Existential types (any keyword) in Swift - Time & Space Complexity
We want to understand how using existential types with the any keyword affects the time it takes for a program to run.
Specifically, we ask: How does the program's work grow when we use any types with different input sizes?
Analyze the time complexity of the following code snippet.
protocol Drawable {
func draw()
}
func drawAll(_ items: [any Drawable]) {
for item in items {
item.draw()
}
}
// Usage:
// let shapes: [any Drawable] = [Circle(), Square(), ...]
// drawAll(shapes)
This code calls the draw() method on each item in an array of existential types.
Identify the loops, recursion, array traversals that repeat.
- Primary operation: Looping through the array and calling
draw()on each element. - How many times: Once for each element in the input array.
As the number of items grows, the number of draw() calls grows the same way.

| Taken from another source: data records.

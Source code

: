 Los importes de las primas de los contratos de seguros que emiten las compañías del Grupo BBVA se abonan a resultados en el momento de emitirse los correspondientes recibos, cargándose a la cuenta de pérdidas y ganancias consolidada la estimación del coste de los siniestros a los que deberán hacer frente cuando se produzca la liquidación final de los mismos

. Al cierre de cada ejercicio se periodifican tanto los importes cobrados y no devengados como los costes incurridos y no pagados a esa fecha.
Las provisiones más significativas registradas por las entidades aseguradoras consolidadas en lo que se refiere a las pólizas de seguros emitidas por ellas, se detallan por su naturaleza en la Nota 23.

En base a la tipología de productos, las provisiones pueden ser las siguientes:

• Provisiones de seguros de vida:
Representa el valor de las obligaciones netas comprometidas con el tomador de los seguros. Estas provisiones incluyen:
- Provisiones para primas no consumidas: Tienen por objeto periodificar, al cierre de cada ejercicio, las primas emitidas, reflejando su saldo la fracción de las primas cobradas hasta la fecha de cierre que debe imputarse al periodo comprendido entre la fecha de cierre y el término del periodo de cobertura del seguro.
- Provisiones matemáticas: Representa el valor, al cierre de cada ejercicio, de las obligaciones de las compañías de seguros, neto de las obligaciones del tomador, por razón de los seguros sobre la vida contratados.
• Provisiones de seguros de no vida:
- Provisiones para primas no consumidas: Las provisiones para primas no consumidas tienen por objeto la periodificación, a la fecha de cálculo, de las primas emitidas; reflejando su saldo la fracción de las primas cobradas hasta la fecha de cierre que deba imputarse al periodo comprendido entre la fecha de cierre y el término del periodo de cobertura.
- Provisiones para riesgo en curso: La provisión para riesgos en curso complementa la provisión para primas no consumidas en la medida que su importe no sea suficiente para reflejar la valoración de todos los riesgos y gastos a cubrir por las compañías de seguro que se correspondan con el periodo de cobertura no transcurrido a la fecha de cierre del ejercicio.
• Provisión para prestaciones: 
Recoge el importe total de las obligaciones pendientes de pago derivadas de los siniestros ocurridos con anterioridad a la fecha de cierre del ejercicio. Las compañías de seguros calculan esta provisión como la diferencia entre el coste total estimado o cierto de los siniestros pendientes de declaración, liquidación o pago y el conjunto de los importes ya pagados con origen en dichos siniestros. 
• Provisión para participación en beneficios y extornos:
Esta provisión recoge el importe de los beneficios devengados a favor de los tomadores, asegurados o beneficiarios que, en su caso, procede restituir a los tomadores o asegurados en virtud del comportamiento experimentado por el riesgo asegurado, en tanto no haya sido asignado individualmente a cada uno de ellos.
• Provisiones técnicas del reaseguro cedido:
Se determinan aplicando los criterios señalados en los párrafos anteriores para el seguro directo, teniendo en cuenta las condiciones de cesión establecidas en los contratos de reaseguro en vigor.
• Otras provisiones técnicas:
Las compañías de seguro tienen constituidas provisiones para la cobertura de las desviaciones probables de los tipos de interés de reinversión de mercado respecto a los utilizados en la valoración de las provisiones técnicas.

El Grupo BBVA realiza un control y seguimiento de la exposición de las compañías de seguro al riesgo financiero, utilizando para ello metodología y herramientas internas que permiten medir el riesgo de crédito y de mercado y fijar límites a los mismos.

| Input Size (n) | Approx. Operations |
|---|---|
| 10 | 10 draw calls |
| 100 | 100 draw calls |
| 1000 | 1000 draw calls |
Pattern observation: The work grows directly in proportion to the number of items.
Time Complexity: O(n)
This means the time to run grows linearly with the number of items in the array.
[X] Wrong: "Using any types makes the loop slower in a way that changes the overall time complexity."
[OK] Correct: While any types add some small overhead for dynamic dispatch, the number of operations still grows linearly with input size, so the overall time complexity remains O(n).
Understanding how existential types affect performance helps you explain trade-offs clearly and shows you can reason about code efficiency in real projects.
What if we changed the array to hold concrete types instead of any Drawable? How would the time complexity change?